• _Description of the task_
Return the lines from the line containing "with implementing intelligent" onward. Each must match exactly, and the last line of the listing below must be included.

Start of Data

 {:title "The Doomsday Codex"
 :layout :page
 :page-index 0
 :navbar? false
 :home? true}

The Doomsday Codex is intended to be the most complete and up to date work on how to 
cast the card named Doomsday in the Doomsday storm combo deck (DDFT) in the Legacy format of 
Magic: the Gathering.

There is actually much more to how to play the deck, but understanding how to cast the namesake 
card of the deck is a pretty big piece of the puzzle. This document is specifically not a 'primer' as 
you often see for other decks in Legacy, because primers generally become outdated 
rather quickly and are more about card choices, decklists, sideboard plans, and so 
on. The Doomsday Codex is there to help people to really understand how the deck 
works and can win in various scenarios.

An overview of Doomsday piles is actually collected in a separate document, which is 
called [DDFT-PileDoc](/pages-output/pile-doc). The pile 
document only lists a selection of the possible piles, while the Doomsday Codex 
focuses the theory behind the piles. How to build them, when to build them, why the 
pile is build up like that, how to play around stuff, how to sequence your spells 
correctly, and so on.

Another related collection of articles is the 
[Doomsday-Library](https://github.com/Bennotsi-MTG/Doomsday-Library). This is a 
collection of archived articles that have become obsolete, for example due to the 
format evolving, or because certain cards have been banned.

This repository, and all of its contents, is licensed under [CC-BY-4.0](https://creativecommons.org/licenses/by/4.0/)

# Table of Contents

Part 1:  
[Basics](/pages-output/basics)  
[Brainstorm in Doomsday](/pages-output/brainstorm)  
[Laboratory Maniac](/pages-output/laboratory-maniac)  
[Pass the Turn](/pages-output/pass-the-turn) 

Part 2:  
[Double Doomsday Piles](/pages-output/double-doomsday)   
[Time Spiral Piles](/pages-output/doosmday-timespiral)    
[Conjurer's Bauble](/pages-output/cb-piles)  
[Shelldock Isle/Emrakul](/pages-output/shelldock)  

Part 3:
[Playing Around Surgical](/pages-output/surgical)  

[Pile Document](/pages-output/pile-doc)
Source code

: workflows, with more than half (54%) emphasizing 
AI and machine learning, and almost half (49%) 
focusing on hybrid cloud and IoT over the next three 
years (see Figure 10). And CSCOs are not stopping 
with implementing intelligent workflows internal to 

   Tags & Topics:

End of Data

• _Answer space_
with implementing intelligent workflows internal to 

   Tags & Topics:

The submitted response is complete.